Thursday, 27 March 2014

Picture book round-up

Thanks to the good folk at Templar and Hachette for sending me the following:

Thomas Docherty The Driftwood Ball (Templar).

Every year the badgers and the otters hold a Driftwood Ball, but they never mix. Then, one year, otter Celia and badger George meet and fall in love - can the star-crossed dancers overcome the prejudices of their families? This is a lovely tale about differences and the silly reasons we find not to like other people - they're too loud, or they eat the wrong kind of food. At the end, Celia and George are still dancing "but always to their own tune."

Jonny Duddle Gigantosaurus (Templar).

Many children love books on dinosaurs. Here is a glossy addition to the canon. It's in the form of a story and the Gigantosaurus is made up, but all the other dinosaurs are real and there is an information section on them at the end.

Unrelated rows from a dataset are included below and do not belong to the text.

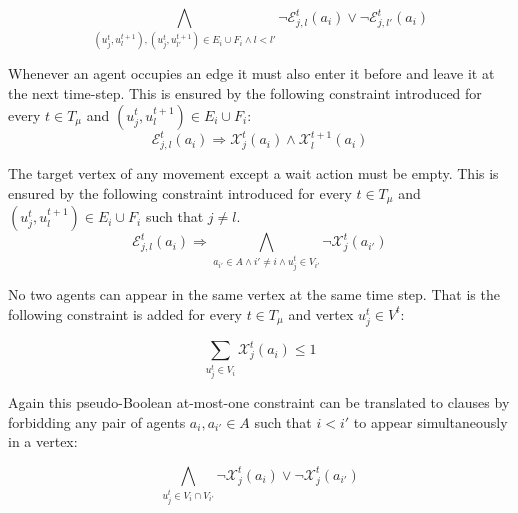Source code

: \documentclass[jair,oneside,11pt]{article}
\begin{document}
\begin{equation}
   {  \bigwedge_{(u^t_j,u^{t+1}_{l}),(u^t_j,u^{t+1}_{l'}) \in E_i \cup F_i \wedge l<l'}{\neg\mathcal{E}^t_{j,{l}}(a_i) \vee \neg\mathcal{E}^t_{j,{l'}}(a_i)}
      }
            \label{eq:basic-3}
\end{equation}
\vspace{0.25cm}

 Whenever an agent occupies an edge it must also enter it before and leave it at the next time-step. This is ensured by the following constraint introduced for every $t \in T_\mu$ and $(u^t_j,u^{t+1}_l) \in E_i \cup F_i$:
\begin{equation}
   {  \mathcal{E}^t_{j,l}(a_i) \Rightarrow \mathcal{X}^t_j(a_i) \wedge \mathcal{X}^{t+1}_l(a_i)
    } \label{eq:basic-4}
\end{equation}
\vspace{0.25cm}

 The target vertex of any movement except a wait action must be empty. This is ensured by the following constraint introduced for every $t \in T_\mu$ and $(u^t_j,u^{t+1}_l) \in E_i \cup F_i$ such that $j \neq l$.
\begin{equation}
   {  \mathcal{E}^t_{j,l}(a_{i}) \Rightarrow \bigwedge_{a_{i'} \in A \wedge {i'} \neq i \wedge u^t_j \in V_{i'}}{\neg \mathcal{X}^t_j(a_{i'})}
    } \label{eq:basic-5}
\end{equation}
\vspace{0.25cm}

 No two agents can appear in the same vertex at the same time step. That is the following constraint is added for every $t \in T_\mu$ and vertex $u^t_j \in V^t$:

\begin{equation}
   {  \sum_{u^t_j \in V_i}{\mathcal{X}^t_j(a_i)} \leq 1
    }\label{eq:basic-6}
\end{equation}

Again this pseudo-Boolean at-most-one constraint can be translated to clauses by forbidding any pair of agents $a_i,a_{i'} \in A$ such that $i < {i'}$ to appear simultaneously in a vertex:

\begin{equation}
   {  \bigwedge_{u^t_j \in V_i\cap V_{i'}}{\neg \mathcal{X}^t_j(a_i) \vee \neg \mathcal{X}^t_j(a_{i'})}
    }\label{eq:basic-7}
\end{equation}
\vspace{0.25cm}
\end{document}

Add to this fold out pages and a poster jacket with a timeline on the other side and you have a sure-fire hit.

Craig Shuttlewood Who's in the tree that shouldn't be? (Templar).

More paper engineering - this time lots of flaps to lift. Who's in the tree that shouldn't be? Who in the snow just does not go? The rhyme romps along and children will enjoy guessing which "wrong" animal is behind the flap and where that animal should rightly be. I'd rather they had all ended up in their natural habitats at the end though, rather than in the zoo.

Shaun Tan Rules of summer (Hachette).

Shaun Tan's picture books are generally for an older audience than the titles above. This is a dark and surreal tale of two boys and what they learned last summer. Some commandments are quite sensible (never give your keys to a stranger), while others are bizarre (never leave a red sock on the clothesline). All have terrifying consequences - the red sock, for instance, conjures up a horrifically red-eyed giant rabbit. Towards the end, the smaller boy is padlocked into a runaway steam engine and the older boy runs across a dystopian landscape to rescue him with bolt-cutters. If this sounds sinister, it is! Be careful which child you give it to.

As always, I'll be donating these review copies to a local library.


  1. There are definitely some good books here. I love that you go through the fine details of each book that would matter to a parent, like the amount of flaps!

  2. Thank you! The books have all now found good homes in libraries.